Repeat nothing but the lines below running from the one containing "in entire inventory" to the one containing "not match 'Room'.". Keep both end lines.

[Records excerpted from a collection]
--- START ---

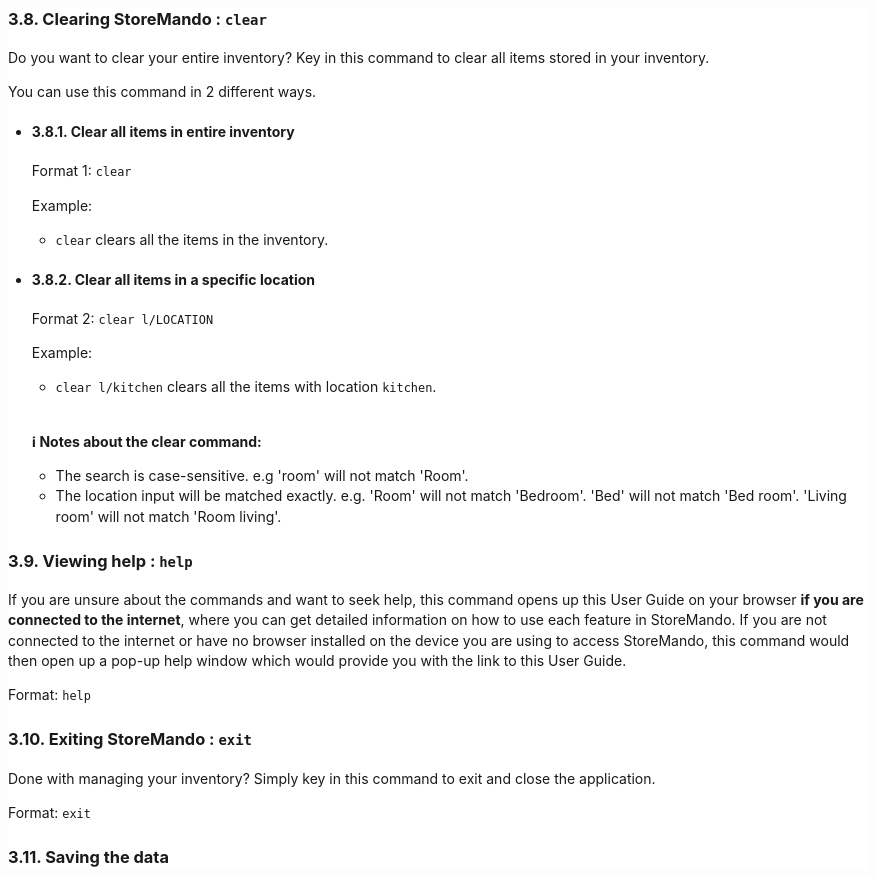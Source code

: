   </div>

### 3.8. Clearing StoreMando : `clear`

Do you want to clear your entire inventory? Key in this command to clear all items stored in your inventory.

You can use this command in 2 different ways.

* #### 3.8.1. Clear all items in entire inventory
  
  Format 1: `clear`

  Example:
  
    * `clear` clears all the items in the inventory.

* #### 3.8.2. Clear all items in a specific location
  
  Format 2: `clear l/LOCATION`

  Example:
  
    * `clear l/kitchen` clears all the items with location `kitchen`.
      
    <br>

  <div markdown="block" class="alert alert-info">

  **:information_source: Notes about the clear command:**

    * The search is case-sensitive. e.g 'room' will not match 'Room'.
    * The location input will be matched exactly. e.g. 'Room' will not match 'Bedroom'. 'Bed' will not match 'Bed room'.
      'Living room' will not match 'Room living'.

  </div>

### 3.9. Viewing help : `help`

If you are unsure about the commands and want to seek help, this command opens up this User Guide on your browser
**if you are connected to the internet**, where you can get detailed information on how to use each feature in
StoreMando. If you are not connected to the internet or have no browser installed on the device you are using to access
StoreMando, this command would then open up a pop-up help window which would provide you with the link to this User
Guide.

Format: `help`

### 3.10. Exiting StoreMando : `exit`

Done with managing your inventory? Simply key in this command to exit and close the application.

Format: `exit`

### 3.11. Saving the data
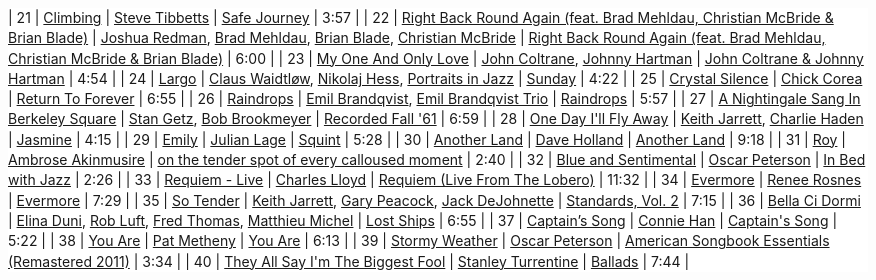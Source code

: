 | 21 | [Climbing](https://open.spotify.com/track/3kz6NAOACWLOUKYTQVvFkN) | [Steve Tibbetts](https://open.spotify.com/artist/4VksGqYn2k7ljivxGwRZ8y) | [Safe Journey](https://open.spotify.com/album/65ezf6FRwXlqnKPiBjk3dU) | 3:57 |
| 22 | [Right Back Round Again (feat. Brad Mehldau, Christian McBride & Brian Blade)](https://open.spotify.com/track/6R2vR6b0jLJaJCZUvyp5Ax) | [Joshua Redman](https://open.spotify.com/artist/3uaHfXYx9Fh4HjqMbrWn5S), [Brad Mehldau](https://open.spotify.com/artist/2vI9KFm0fwSfPrpEgOeIbq), [Brian Blade](https://open.spotify.com/artist/0nXwIc4NAbu2K881ealRDu), [Christian McBride](https://open.spotify.com/artist/5ACxPOI9gR3l0cyy2dvkHv) | [Right Back Round Again (feat. Brad Mehldau, Christian McBride & Brian Blade)](https://open.spotify.com/album/2lp2FIQT23ZWBwH3bPuvY5) | 6:00 |
| 23 | [My One And Only Love](https://open.spotify.com/track/1HEGcv63IZ7TPncpVKdVdN) | [John Coltrane](https://open.spotify.com/artist/2hGh5VOeeqimQFxqXvfCUf), [Johnny Hartman](https://open.spotify.com/artist/7qVvIFc9DktkAc0HKzRhNo) | [John Coltrane & Johnny Hartman](https://open.spotify.com/album/3nmLPoLaRsN7cj9XkkDq2r) | 4:54 |
| 24 | [Largo](https://open.spotify.com/track/3AxQSzHc2vYjqMZLyPyy2H) | [Claus Waidtløw](https://open.spotify.com/artist/3dz5vxw8WxPgcbD2HIVN5D), [Nikolaj Hess](https://open.spotify.com/artist/3j1aerNPNVeAjD4GgI3xJQ), [Portraits in Jazz](https://open.spotify.com/artist/7c7414LKkYnuDPlkrwDg9a) | [Sunday](https://open.spotify.com/album/1bKp1d91vHHm0HAcmqCXMC) | 4:22 |
| 25 | [Crystal Silence](https://open.spotify.com/track/5F8rPLt2c52p0SK7kiH26b) | [Chick Corea](https://open.spotify.com/artist/5olDKSsFhhmwh8UCWwKtpq) | [Return To Forever](https://open.spotify.com/album/6M0IAJHwQ6dFNtTkFsXCJc) | 6:55 |
| 26 | [Raindrops](https://open.spotify.com/track/1w0IXRQFCFcz2z07pdNH4s) | [Emil Brandqvist](https://open.spotify.com/artist/5u17bcLy3Geti3XAx7gSr8), [Emil Brandqvist Trio](https://open.spotify.com/artist/6i6sHi3KJ6rgqxmbBaFDoG) | [Raindrops](https://open.spotify.com/album/341ZJc8VZY90NPYjWWgiFQ) | 5:57 |
| 27 | [A Nightingale Sang In Berkeley Square](https://open.spotify.com/track/1xaTXPoDk4VOU9XhYX4KJM) | [Stan Getz](https://open.spotify.com/artist/0FMucZsEnCxs5pqBjHjIc8), [Bob Brookmeyer](https://open.spotify.com/artist/3aM9H4QBnPUo6mnNVufAtN) | [Recorded Fall '61](https://open.spotify.com/album/4eujTUUqxbXKR0rSfwyw2h) | 6:59 |
| 28 | [One Day I'll Fly Away](https://open.spotify.com/track/0x2ynoUhRfpNJCn8GPlH4y) | [Keith Jarrett](https://open.spotify.com/artist/0F3Aew9DSd6fb6192K1K0Y), [Charlie Haden](https://open.spotify.com/artist/5Pqc0ZFA20Y9zGJZ3ojUin) | [Jasmine](https://open.spotify.com/album/0EtmccIjO76693VIGKjSCM) | 4:15 |
| 29 | [Emily](https://open.spotify.com/track/3gleUGWbYMuPc3RfUA1mKd) | [Julian Lage](https://open.spotify.com/artist/2TSuAchdgVzsAa9wDK1IeT) | [Squint](https://open.spotify.com/album/4eomOt6YKFtZhFPyoSwrSC) | 5:28 |
| 30 | [Another Land](https://open.spotify.com/track/0zCkOKYeToZAvm5rnUxcA3) | [Dave Holland](https://open.spotify.com/artist/1bqaQBqbqbEXPxLF0v6AAH) | [Another Land](https://open.spotify.com/album/1OVtWo9d7gohmH7LhLlIdq) | 9:18 |
| 31 | [Roy](https://open.spotify.com/track/3HtrgoW2iPVupeM8SU3718) | [Ambrose Akinmusire](https://open.spotify.com/artist/4ai53dgSBGhQwcFtGyY1bF) | [on the tender spot of every calloused moment](https://open.spotify.com/album/6PTSXZ3c5ZsZzmYUD749ji) | 2:40 |
| 32 | [Blue and Sentimental](https://open.spotify.com/track/35QqECQ42isDX5YsVujptz) | [Oscar Peterson](https://open.spotify.com/artist/6zkX5fhrSD4tdVOmimR9wB) | [In Bed with Jazz](https://open.spotify.com/album/1Ky3SKdK5PPWYueOEDkSHa) | 2:26 |
| 33 | [Requiem - Live](https://open.spotify.com/track/0EsPT0KrwqMReT97PWuMMC) | [Charles Lloyd](https://open.spotify.com/artist/0GC1oqEWpiAjfE7jm5LQO5) | [Requiem (Live From The Lobero)](https://open.spotify.com/album/1ILoV7zYx31TbupBpFC0J0) | 11:32 |
| 34 | [Evermore](https://open.spotify.com/track/7hmThOcToWSIo0CKZqZdfX) | [Renee Rosnes](https://open.spotify.com/artist/7ixjaiJXnC2cxrbIE3WugD) | [Evermore](https://open.spotify.com/album/5Sv7HWRoP0dOKiWidRllor) | 7:29 |
| 35 | [So Tender](https://open.spotify.com/track/0Dt1B5dNfajRczQKZA87aL) | [Keith Jarrett](https://open.spotify.com/artist/0F3Aew9DSd6fb6192K1K0Y), [Gary Peacock](https://open.spotify.com/artist/2k1Qcdf3sOJYCNZEPus58Y), [Jack DeJohnette](https://open.spotify.com/artist/7rDjbKTLlpNYJRWMm7QVxU) | [Standards, Vol. 2](https://open.spotify.com/album/6fvZds34e7H5ICQ5HOWNbd) | 7:15 |
| 36 | [Bella Ci Dormi](https://open.spotify.com/track/4PCvloqv0ebXW0BVOLkS7l) | [Elina Duni](https://open.spotify.com/artist/2uuSFOLMgwxUEuzMFCNehL), [Rob Luft](https://open.spotify.com/artist/4LgaDOxBtDK4KvEarwuiQL), [Fred Thomas](https://open.spotify.com/artist/3lK5x1jZZM2Y8HzdZl4aCB), [Matthieu Michel](https://open.spotify.com/artist/41FrZElPoQw0plv2d3UL2r) | [Lost Ships](https://open.spotify.com/album/6g0LxTi0WdqCDfcte6TvJg) | 6:55 |
| 37 | [Captain’s Song](https://open.spotify.com/track/3djYspll15Mm2azjKSV55Y) | [Connie Han](https://open.spotify.com/artist/05u1DXPSD35OnIBPXFogTG) | [Captain's Song](https://open.spotify.com/album/4lBMwEwdX3BnjM74nbyRme) | 5:22 |
| 38 | [You Are](https://open.spotify.com/track/7cD7q524dd5KpU0GRdfB0I) | [Pat Metheny](https://open.spotify.com/artist/3t58jfUhoMLYVO14XaUFLA) | [You Are](https://open.spotify.com/album/7f6e8ciQxtsF26rpkeIRhx) | 6:13 |
| 39 | [Stormy Weather](https://open.spotify.com/track/3wqEq2lsXWO98kHXUvrN9C) | [Oscar Peterson](https://open.spotify.com/artist/6zkX5fhrSD4tdVOmimR9wB) | [American Songbook Essentials (Remastered 2011)](https://open.spotify.com/album/4rByvE7z6BpZmnMj6OFkOf) | 3:34 |
| 40 | [They All Say I'm The Biggest Fool](https://open.spotify.com/track/6sX3BMTAlTwC5L9SugZQQQ) | [Stanley Turrentine](https://open.spotify.com/artist/2dRsXWVnkku2cMDtV1h6NP) | [Ballads](https://open.spotify.com/album/24KvOzpJA0qbuuIwgWFO6u) | 7:44 |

--- END ---

**OUTPUT FOR THIS EXERCISE**
* #### 3.8.1. Clear all items in entire inventory
  
  Format 1: `clear`

  Example:
  
    * `clear` clears all the items in the inventory.

* #### 3.8.2. Clear all items in a specific location
  
  Format 2: `clear l/LOCATION`

  Example:
  
    * `clear l/kitchen` clears all the items with location `kitchen`.
      
    <br>

  <div markdown="block" class="alert alert-info">

  **:information_source: Notes about the clear command:**

    * The search is case-sensitive. e.g 'room' will not match 'Room'.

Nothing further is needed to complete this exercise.